Translate

quinta-feira, 10 de junho de 2010

Definição tradicional de conhecimento

São Tomé, de Caravaggio

Imaginemos que alguém enuncie a seguinte frase:
(1) Sei que chove, mas não acredito que chove.
Todos nós notamos que há alguma coisa errada com essa frase. Mas qual é o erro? A primeira coisa que notamos é que, aparentemente, a frase não pode ser verdadeira. Por que? Porque a primeira parte da frase, "Sei que chove", parece incompatível com a segunda, "não acredito que chove", ou seja, parece que a primeira e a segunda partes não podem ser ambas verdadeiras. Mas não estamos diante de uma contradição formal, pois a primeira parte não é a negação do que a diz a segunda nem vice-versa. Pensemos por um instante: poderia ser o caso que eu acreditasse que chove, mas não soubesse que chove? Claro que sim. Então, se não podemos saber que chove e não acreditar que chove embora possamos acreditar que chove e não saber que chove, então isso mostra que acreditar que chove é uma condição necessária para saber que chove.

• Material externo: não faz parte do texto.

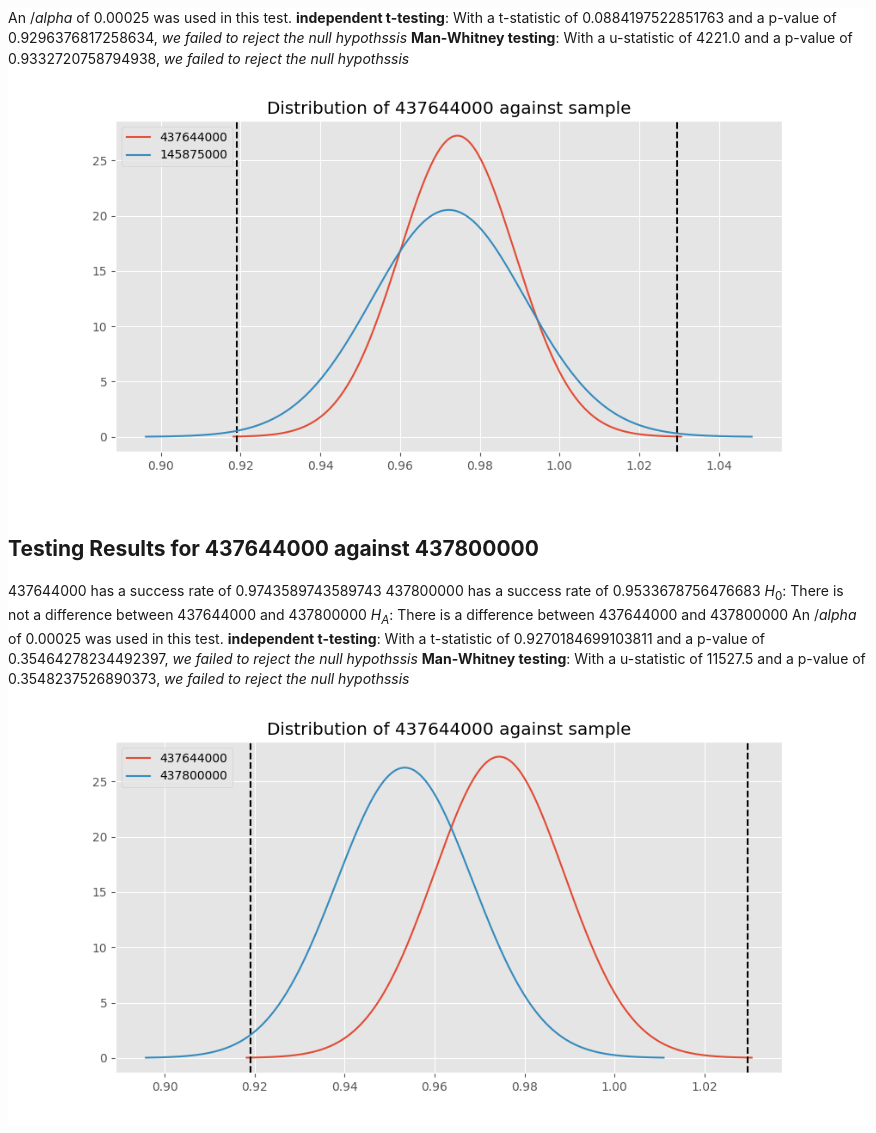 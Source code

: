 An $/alpha$ of 0.00025 was used in this test.
__independent t-testing__: With a t-statistic of 0.0884197522851763 and a p-value of 0.9296376817258634, _we failed to reject the null hypothssis_
__Man-Whitney testing__: With a u-statistic of 4221.0 and a p-value of 0.9332720758794938, _we failed to reject the null hypothssis_
![](images/437644000_against_145875000.png) 
## Testing Results for 437644000 against 437800000 
437644000 has a success rate of 0.9743589743589743
437800000 has a success rate of 0.9533678756476683
$H_{0}$: There is not a difference between 437644000 and 437800000
$H_{A}$: There is a difference between 437644000 and 437800000
An $/alpha$ of 0.00025 was used in this test.
__independent t-testing__: With a t-statistic of 0.9270184699103811 and a p-value of 0.35464278234492397, _we failed to reject the null hypothssis_
__Man-Whitney testing__: With a u-statistic of 11527.5 and a p-value of 0.3548237526890373, _we failed to reject the null hypothssis_
![](images/437644000_against_437800000.png)  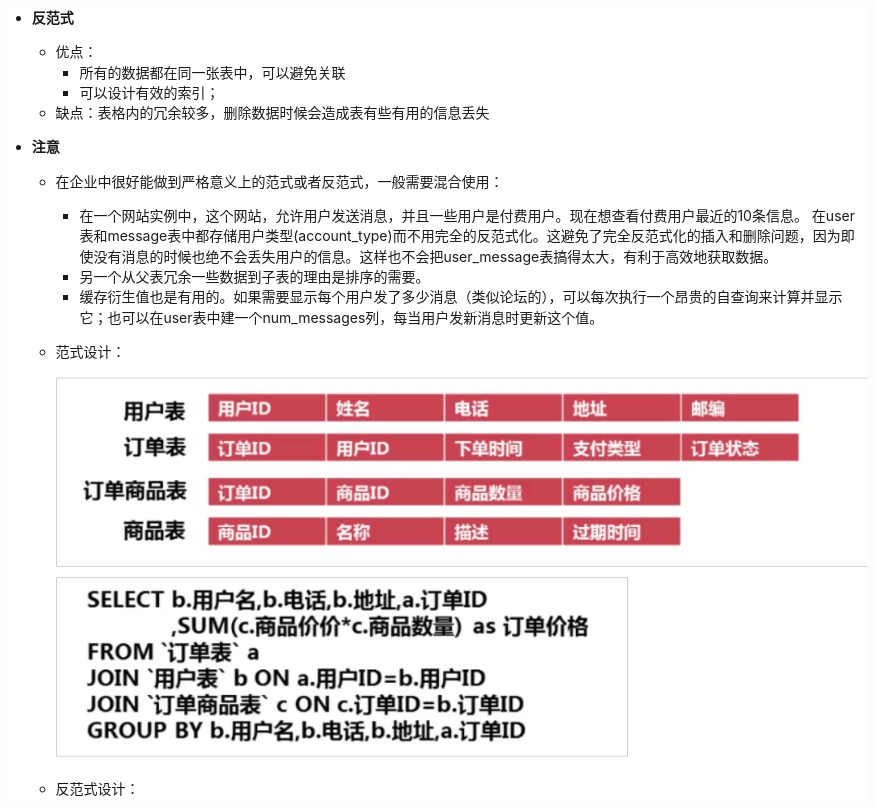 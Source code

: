 - **反范式**

  - 优点：
    - 所有的数据都在同一张表中，可以避免关联
    - 可以设计有效的索引；
  - 缺点：表格内的冗余较多，删除数据时候会造成表有些有用的信息丢失

- **注意**

  - 在企业中很好能做到严格意义上的范式或者反范式，一般需要混合使用：

    - 在一个网站实例中，这个网站，允许用户发送消息，并且一些用户是付费用户。现在想查看付费用户最近的10条信息。  在user表和message表中都存储用户类型(account_type)而不用完全的反范式化。这避免了完全反范式化的插入和删除问题，因为即使没有消息的时候也绝不会丢失用户的信息。这样也不会把user_message表搞得太大，有利于高效地获取数据。
    - 另一个从父表冗余一些数据到子表的理由是排序的需要。
    - 缓存衍生值也是有用的。如果需要显示每个用户发了多少消息（类似论坛的），可以每次执行一个昂贵的自查询来计算并显示它；也可以在user表中建一个num_messages列，每当用户发新消息时更新这个值。

  - 范式设计：

      ![范式设计](../../images/mysql/范式设计.png)

  - 反范式设计：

De modo geral, parece que "Sei que p" implica "creio que p" (onde "p" é uma proposição qualquer). Se é assim, então uma definição de "conhecimento" em termos de condições necessárias e suficientes deve incluir a crença como condição necessária. Mas a crença é uma condição necessária e suficiente para o conhecimento? Ou seja, se creio que p, então sei que p? Claro que não, pois muitas vezes estamos enganados, ou seja, ou acreditamos que p e é o caso que ~p, ou acreditamos que ~p e é o caso que p. E se estamos enganados, não sabemos. A outra condição necessária para o conhecimento é revelada pelo que percebemos de errado com essa outra frase:
(2) Sei que chove, mas não é verdade que chove.
Não é possível que seja falso que chove e eu saiba que chove. O conhecimento é factivo, ou seja, em geral, se eu sei que p, então (é verdade que) p. Só conhecemos verdades, fatos. A verdade é outra condição necessária para o conhecimento. Portanto, o conhecimento é uma crença verdadeira. Mas essas são condições suficientes para o conhecimento? Se fossem, a seguinte afirmação poderia ser verdadeira:
(3) Sei que chove, mas não estou justificado em crer que chove.
Com eu posso saber que chove e, por isso, acreditar que chove e ser verdade que chove e eu não estar justificado em crer que chove? Para responder a essa pergunta, temos que entender o que é a justificação de uma crença. Uma crença é justificada quando alguma coisa, de algum modo, garante que estamos fazendo algo correto ao crer. Mas correto em relação ao que? Em relação a verdade. portanto a justificação é algo que fornece algum tipo de garantia de que estamos crendo na verdade. Parece absurdo dizer que sabemos que chove e, portanto, cremos que chove, mas que não temos nenhum garantia de que nossa crença que chove seja verdadeira. A justificação parece ser mais uma condição necessária para o conhecimento. O conhecimento, portanto, é uma crença verdadeira justificada.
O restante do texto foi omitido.